> [Exercise brief]: Find where "#### ReturnScopeSchema" appears in the records below, then return that line and every later line exactly, stopping only at the last line.

=== Records for this task ===

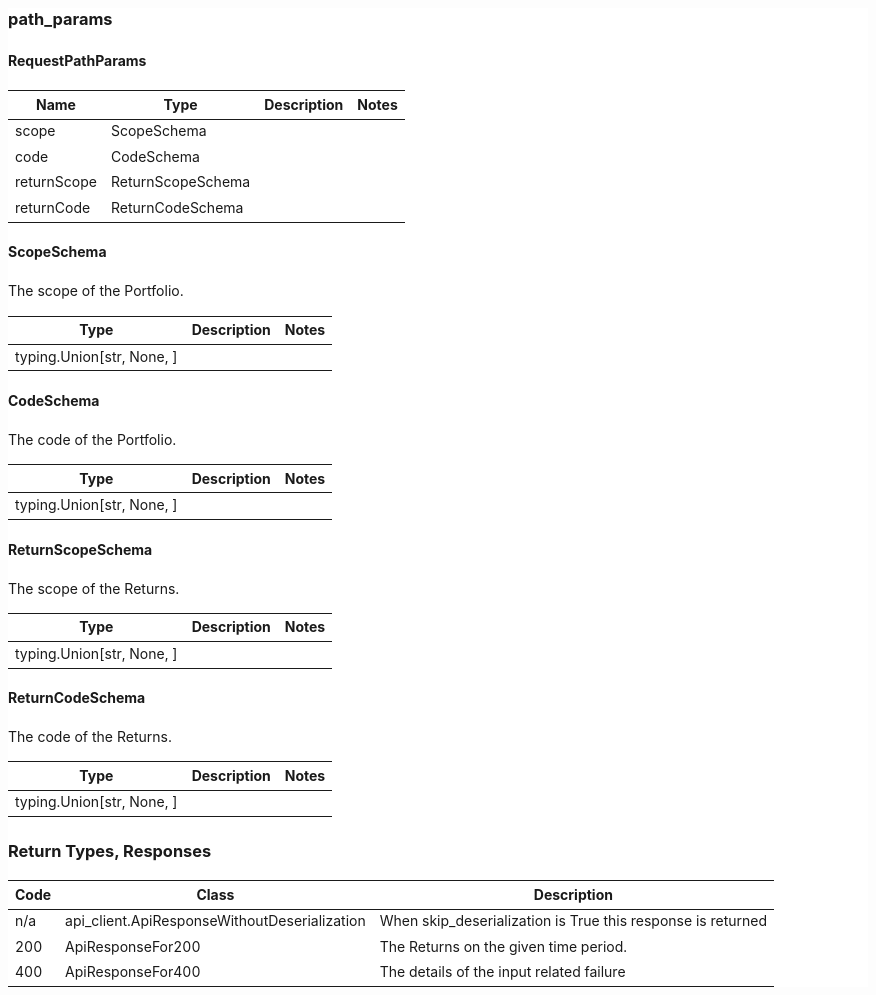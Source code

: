 ### path_params
#### RequestPathParams

Name | Type | Description  | Notes
------------- | ------------- | ------------- | -------------
scope | ScopeSchema | | 
code | CodeSchema | | 
returnScope | ReturnScopeSchema | | 
returnCode | ReturnCodeSchema | | 

#### ScopeSchema

The scope of the Portfolio.

Type | Description | Notes
------------- | ------------- | -------------
typing.Union[str, None, ] | | 

#### CodeSchema

The code of the  Portfolio.

Type | Description | Notes
------------- | ------------- | -------------
typing.Union[str, None, ] | | 

#### ReturnScopeSchema

The scope of the Returns.

Type | Description | Notes
------------- | ------------- | -------------
typing.Union[str, None, ] | | 

#### ReturnCodeSchema

The code of the Returns.

Type | Description | Notes
------------- | ------------- | -------------
typing.Union[str, None, ] | | 

### Return Types, Responses

Code | Class | Description
------------- | ------------- | -------------
n/a | api_client.ApiResponseWithoutDeserialization | When skip_deserialization is True this response is returned
200 | ApiResponseFor200 | The Returns on the given time period. 
400 | ApiResponseFor400 | The details of the input related failure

===

> [Task solution]:
#### ReturnScopeSchema

The scope of the Returns.

Type | Description | Notes
------------- | ------------- | -------------
typing.Union[str, None, ] | | 

#### ReturnCodeSchema

The code of the Returns.

Type | Description | Notes
------------- | ------------- | -------------
typing.Union[str, None, ] | | 

### Return Types, Responses

Code | Class | Description
------------- | ------------- | -------------
n/a | api_client.ApiResponseWithoutDeserialization | When skip_deserialization is True this response is returned
200 | ApiResponseFor200 | The Returns on the given time period. 
400 | ApiResponseFor400 | The details of the input related failure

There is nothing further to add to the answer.